**Task directions**. Keep only the lines of the data below that contain "active", and copy them.

**Entries supplied**.
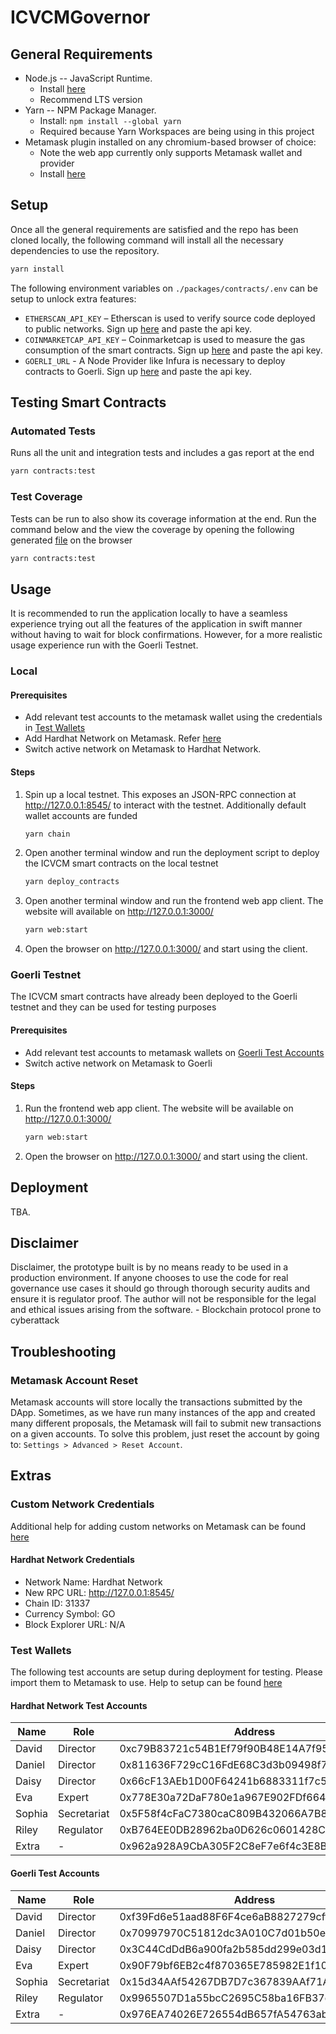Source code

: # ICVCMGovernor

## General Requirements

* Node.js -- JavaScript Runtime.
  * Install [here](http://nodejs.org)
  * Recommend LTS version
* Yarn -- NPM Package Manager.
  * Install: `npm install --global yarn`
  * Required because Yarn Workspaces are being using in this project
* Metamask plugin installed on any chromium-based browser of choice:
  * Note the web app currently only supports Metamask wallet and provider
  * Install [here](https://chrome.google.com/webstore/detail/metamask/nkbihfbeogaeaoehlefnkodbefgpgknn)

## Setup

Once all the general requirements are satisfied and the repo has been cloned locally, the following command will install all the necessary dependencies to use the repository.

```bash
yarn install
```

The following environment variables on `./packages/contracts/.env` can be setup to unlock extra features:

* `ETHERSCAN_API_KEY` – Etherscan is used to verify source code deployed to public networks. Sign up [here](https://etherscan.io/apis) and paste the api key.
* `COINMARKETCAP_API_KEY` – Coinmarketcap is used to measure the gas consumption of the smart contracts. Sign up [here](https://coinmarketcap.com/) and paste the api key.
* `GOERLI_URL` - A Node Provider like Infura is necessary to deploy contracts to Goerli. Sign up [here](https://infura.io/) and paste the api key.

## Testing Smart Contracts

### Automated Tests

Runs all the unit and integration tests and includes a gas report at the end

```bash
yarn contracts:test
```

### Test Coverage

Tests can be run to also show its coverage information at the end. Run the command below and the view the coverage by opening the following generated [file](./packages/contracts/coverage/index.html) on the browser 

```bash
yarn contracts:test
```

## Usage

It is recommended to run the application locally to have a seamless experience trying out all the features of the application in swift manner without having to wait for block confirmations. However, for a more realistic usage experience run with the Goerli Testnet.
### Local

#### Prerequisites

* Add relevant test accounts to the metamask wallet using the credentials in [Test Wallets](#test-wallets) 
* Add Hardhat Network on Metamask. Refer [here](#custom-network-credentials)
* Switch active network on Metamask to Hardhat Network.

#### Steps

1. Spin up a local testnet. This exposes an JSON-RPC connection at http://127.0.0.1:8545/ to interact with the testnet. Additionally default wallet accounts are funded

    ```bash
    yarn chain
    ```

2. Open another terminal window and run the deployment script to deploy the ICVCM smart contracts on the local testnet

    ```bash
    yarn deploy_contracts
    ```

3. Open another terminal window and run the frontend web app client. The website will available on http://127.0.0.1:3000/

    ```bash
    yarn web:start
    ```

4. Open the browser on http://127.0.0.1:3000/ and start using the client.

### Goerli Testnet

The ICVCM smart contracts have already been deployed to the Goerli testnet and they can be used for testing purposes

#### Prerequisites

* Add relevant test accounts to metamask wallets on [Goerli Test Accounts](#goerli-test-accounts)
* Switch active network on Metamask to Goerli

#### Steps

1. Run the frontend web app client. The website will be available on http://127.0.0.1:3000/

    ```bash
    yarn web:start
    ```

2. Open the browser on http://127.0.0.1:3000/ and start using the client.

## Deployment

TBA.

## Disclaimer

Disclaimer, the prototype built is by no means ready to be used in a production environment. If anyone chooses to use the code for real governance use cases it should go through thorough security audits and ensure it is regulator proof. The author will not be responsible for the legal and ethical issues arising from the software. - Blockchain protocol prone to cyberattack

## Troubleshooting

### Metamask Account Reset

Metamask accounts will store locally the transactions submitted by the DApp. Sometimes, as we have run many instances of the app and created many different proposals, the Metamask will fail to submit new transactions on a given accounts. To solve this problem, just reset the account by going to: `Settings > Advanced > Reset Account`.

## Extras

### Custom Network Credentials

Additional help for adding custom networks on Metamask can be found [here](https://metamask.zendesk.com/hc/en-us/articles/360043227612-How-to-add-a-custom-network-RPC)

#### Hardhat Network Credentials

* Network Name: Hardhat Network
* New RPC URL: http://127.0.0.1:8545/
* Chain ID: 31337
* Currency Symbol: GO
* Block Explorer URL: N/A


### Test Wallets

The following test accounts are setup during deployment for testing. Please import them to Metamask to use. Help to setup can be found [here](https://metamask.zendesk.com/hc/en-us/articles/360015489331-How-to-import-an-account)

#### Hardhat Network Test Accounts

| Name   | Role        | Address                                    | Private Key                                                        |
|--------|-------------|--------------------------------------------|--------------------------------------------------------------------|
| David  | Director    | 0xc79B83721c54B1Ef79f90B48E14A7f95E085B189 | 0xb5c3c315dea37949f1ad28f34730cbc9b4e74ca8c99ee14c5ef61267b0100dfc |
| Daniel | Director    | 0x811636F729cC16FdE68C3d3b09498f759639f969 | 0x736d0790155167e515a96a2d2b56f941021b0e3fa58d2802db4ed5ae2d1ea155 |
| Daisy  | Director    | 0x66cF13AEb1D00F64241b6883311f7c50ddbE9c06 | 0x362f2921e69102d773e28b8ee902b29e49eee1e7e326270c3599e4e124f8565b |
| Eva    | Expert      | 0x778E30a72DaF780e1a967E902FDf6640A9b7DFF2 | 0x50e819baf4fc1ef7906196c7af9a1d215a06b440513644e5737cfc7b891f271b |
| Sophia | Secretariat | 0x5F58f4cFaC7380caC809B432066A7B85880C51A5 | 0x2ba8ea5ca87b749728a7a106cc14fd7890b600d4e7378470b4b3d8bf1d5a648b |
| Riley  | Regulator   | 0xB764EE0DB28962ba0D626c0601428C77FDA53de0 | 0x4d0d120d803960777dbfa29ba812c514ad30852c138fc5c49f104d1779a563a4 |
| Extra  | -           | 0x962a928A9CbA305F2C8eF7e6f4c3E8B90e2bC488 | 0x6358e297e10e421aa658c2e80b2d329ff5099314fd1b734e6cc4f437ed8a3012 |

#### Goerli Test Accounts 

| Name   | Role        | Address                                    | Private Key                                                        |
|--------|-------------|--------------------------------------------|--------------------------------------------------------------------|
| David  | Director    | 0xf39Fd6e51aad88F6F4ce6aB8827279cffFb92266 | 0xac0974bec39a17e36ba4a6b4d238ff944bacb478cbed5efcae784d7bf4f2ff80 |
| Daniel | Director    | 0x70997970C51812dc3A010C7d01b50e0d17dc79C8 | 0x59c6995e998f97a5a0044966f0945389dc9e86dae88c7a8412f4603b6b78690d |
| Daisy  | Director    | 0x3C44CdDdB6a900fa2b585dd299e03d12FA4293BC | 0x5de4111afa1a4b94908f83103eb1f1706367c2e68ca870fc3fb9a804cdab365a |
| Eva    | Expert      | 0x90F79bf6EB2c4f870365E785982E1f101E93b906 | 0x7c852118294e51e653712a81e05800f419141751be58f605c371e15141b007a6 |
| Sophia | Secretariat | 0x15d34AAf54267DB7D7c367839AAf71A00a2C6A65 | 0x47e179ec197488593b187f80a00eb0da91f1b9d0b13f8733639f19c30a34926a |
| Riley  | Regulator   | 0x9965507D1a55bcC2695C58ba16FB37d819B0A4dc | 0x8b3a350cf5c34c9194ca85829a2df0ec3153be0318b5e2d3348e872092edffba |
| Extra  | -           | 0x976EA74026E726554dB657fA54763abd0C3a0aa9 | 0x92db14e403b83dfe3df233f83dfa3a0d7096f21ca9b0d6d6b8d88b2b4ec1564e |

**Problem solution**.
* Switch active network on Metamask to Hardhat Network.
* Switch active network on Metamask to Goerli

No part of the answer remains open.